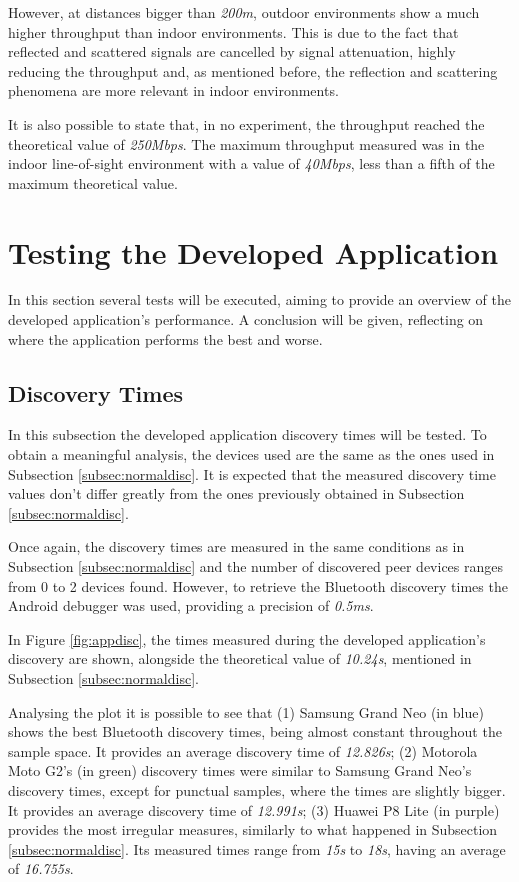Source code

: However, at distances bigger than \textit{200m}, outdoor environments show a much higher throughput than indoor environments. This is due to the fact that reflected and scattered signals are cancelled by signal attenuation, highly reducing the throughput and, as mentioned before, the reflection and scattering phenomena are more relevant in indoor environments.

It is also possible to state that, in no experiment, the throughput reached the theoretical value of \textit{250Mbps}. The maximum throughput measured was in the indoor line-of-sight environment with a value of \textit{40Mbps}, less than a fifth of the maximum theoretical value.

\section{Testing the Developed Application}

In this section several tests will be executed, aiming to provide an overview of the developed application's performance. A conclusion will be given, reflecting on where the application performs the best and worse.

\subsection{Discovery Times}
\label{subsec:appdisc}

In this subsection the developed application discovery times will be tested. To obtain a meaningful analysis, the devices used are the same as the ones used in Subsection \ref{subsec:normaldisc}. It is expected that the measured discovery time values don't differ greatly from the ones previously obtained in Subsection \ref{subsec:normaldisc}.

Once again, the discovery times are measured in the same conditions as in Subsection \ref{subsec:normaldisc} and the number of discovered peer devices ranges from 0 to 2 devices found. However, to retrieve the Bluetooth discovery times the Android debugger was used, providing a precision of \textit{0.5ms}.

In Figure \ref{fig:appdisc}, the times measured during the developed application's discovery are shown, alongside the theoretical value of \textit{10.24s}, mentioned in Subsection \ref{subsec:normaldisc}.

Analysing the plot it is possible to see that (1) Samsung Grand Neo (in blue) shows the best Bluetooth discovery times, being almost constant throughout the sample space. It provides an average discovery time of \textit{12.826s}; (2) Motorola Moto G2's (in green) discovery times were similar to Samsung Grand Neo's discovery times, except for punctual samples, where the times are slightly bigger. It provides an average discovery time of \textit{12.991s}; (3) Huawei P8 Lite (in purple) provides the most irregular measures, similarly to what happened in Subsection \ref{subsec:normaldisc}. Its measured times range from \textit{15s} to \textit{18s}, having an average of \textit{16.755s}.

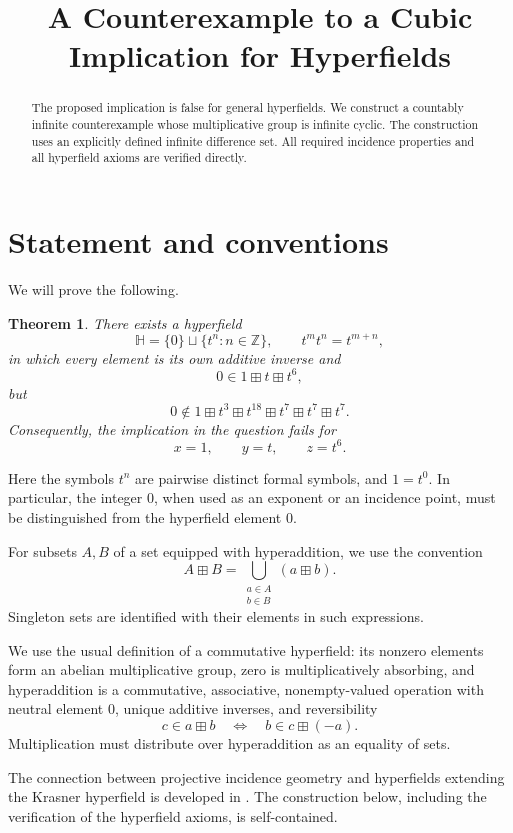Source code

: \documentclass[11pt]{article}
\title{A Counterexample to a Cubic Implication for Hyperfields}
\author{}
\date{}
\newcommand{\ZZ}{\mathbb{Z}}
\newcommand{\HH}{\mathbb{H}}
\newtheorem{theorem}{Theorem}
\begin{document}
\maketitle

\begin{abstract}
The proposed implication is false for general hyperfields. We construct a
countably infinite counterexample whose multiplicative group is infinite
cyclic. The construction uses an explicitly defined infinite difference set.
All required incidence properties and all hyperfield axioms are verified
directly.
\end{abstract}

\section{Statement and conventions}

We will prove the following.

\begin{theorem}\label{thm:main}
There exists a hyperfield
\[
    \HH=\{0\}\sqcup\{t^n:n\in\ZZ\},
    \qquad t^m t^n=t^{m+n},
\]
in which every element is its own additive inverse and
\[
    0\in 1\boxplus t\boxplus t^6,
\]
but
\[
    0\notin
    1\boxplus t^3\boxplus t^{18}
      \boxplus t^7\boxplus t^7\boxplus t^7.
\]
Consequently, the implication in the question fails for
\[
    x=1,\qquad y=t,\qquad z=t^6.
\]
\end{theorem}

Here the symbols \(t^n\) are pairwise distinct formal symbols, and \(1=t^0\).
In particular, the integer \(0\), when used as an exponent or an incidence
point, must be distinguished from the hyperfield element \(0\).

For subsets \(A,B\) of a set equipped with hyperaddition, we use the convention
\[
    A\boxplus B
    =\bigcup_{\substack{a\in A\\ b\in B}}(a\boxplus b).
\]
Singleton sets are identified with their elements in such expressions.

We use the usual definition of a commutative hyperfield: its nonzero elements
form an abelian multiplicative group, zero is multiplicatively absorbing,
and hyperaddition is a commutative, associative, nonempty-valued operation
with neutral element \(0\), unique additive inverses, and reversibility
\[
    c\in a\boxplus b
    \quad\Longleftrightarrow\quad
    b\in c\boxplus(-a).
\]
Multiplication must distribute over hyperaddition as an equality of sets.

The connection between projective incidence geometry and hyperfields
extending the Krasner hyperfield is developed in
\cite[Sections~3--4]{CC}. The construction below, including the verification
of the hyperfield axioms, is self-contained.
\end{document}
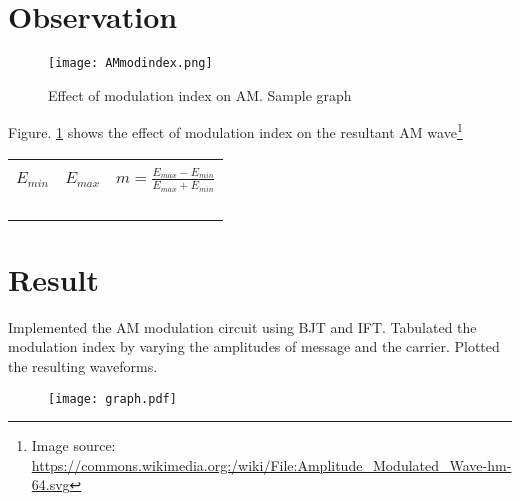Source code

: \section*{Observation}


\begin{figure}[h]

\texttt{[image: AMmodindex.png]}
\caption{Effect of modulation index on AM. Sample graph}
\label{AMmodindex1}
\end{figure}
\noindent Figure. \ref{AMmodindex1}  shows the effect of modulation index on the resultant AM wave\footnote{Image source: \url{https://commons.wikimedia.org:/wiki/File:Amplitude_Modulated_Wave-hm-64.svg}}
\begin{center}

\begin{tabular}{|l|l|l|}

\hline
 & &\\
 
$E_{min}$  & $E_{max}$ & $m=\frac{E_{max}-E_{min}}{E_{max}+E_{min}}$ \\
 & & \\ \hline
 & & \\ \hline
& & \\ \hline
& & \\ \hline
\end{tabular}
\end{center}

\section*{Result}
Implemented the AM modulation circuit using BJT and IFT. Tabulated the modulation index by varying the amplitudes of message and the carrier. Plotted the resulting waveforms.

\begin{figure}
\texttt{[image: graph.pdf]}
\end{figure}



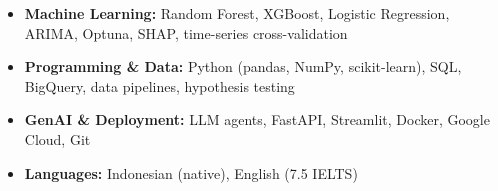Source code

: \begin{itemize}[left=0pt]
    \item \small{\textbf{Machine Learning:} Random Forest, XGBoost, Logistic Regression, ARIMA, Optuna, SHAP, time-series cross-validation}
    \item \small{\textbf{Programming \& Data:} Python (pandas, NumPy, scikit-learn), SQL, BigQuery, data pipelines, hypothesis testing}
    \item \small{\textbf{GenAI \& Deployment:} LLM agents, FastAPI, Streamlit, Docker, Google Cloud, Git}
    \item \small{\textbf{Languages:} Indonesian (native), English (7.5 IELTS)}
\end{itemize}
\vspace{2pt}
━━━━━━━━━━━━━━━━━━━━━━━━━━━━━━
◆ Directions for this task
Copy nothing but the lines from the first one in the listing through the line with "Once again, the", and omit the pictures.

◆ Task result
Source code

: However, at distances bigger than \textit{200m}, outdoor environments show a much higher throughput than indoor environments. This is due to the fact that reflected and scattered signals are cancelled by signal attenuation, highly reducing the throughput and, as mentioned before, the reflection and scattering phenomena are more relevant in indoor environments.

It is also possible to state that, in no experiment, the throughput reached the theoretical value of \textit{250Mbps}. The maximum throughput measured was in the indoor line-of-sight environment with a value of \textit{40Mbps}, less than a fifth of the maximum theoretical value.

\section{Testing the Developed Application}

In this section several tests will be executed, aiming to provide an overview of the developed application's performance. A conclusion will be given, reflecting on where the application performs the best and worse.

\subsection{Discovery Times}
\label{subsec:appdisc}

In this subsection the developed application discovery times will be tested. To obtain a meaningful analysis, the devices used are the same as the ones used in Subsection \ref{subsec:normaldisc}. It is expected that the measured discovery time values don't differ greatly from the ones previously obtained in Subsection \ref{subsec:normaldisc}.

Once again, the discovery times are measured in the same conditions as in Subsection \ref{subsec:normaldisc} and the number of discovered peer devices ranges from 0 to 2 devices found. However, to retrieve the Bluetooth discovery times the Android debugger was used, providing a precision of \textit{0.5ms}.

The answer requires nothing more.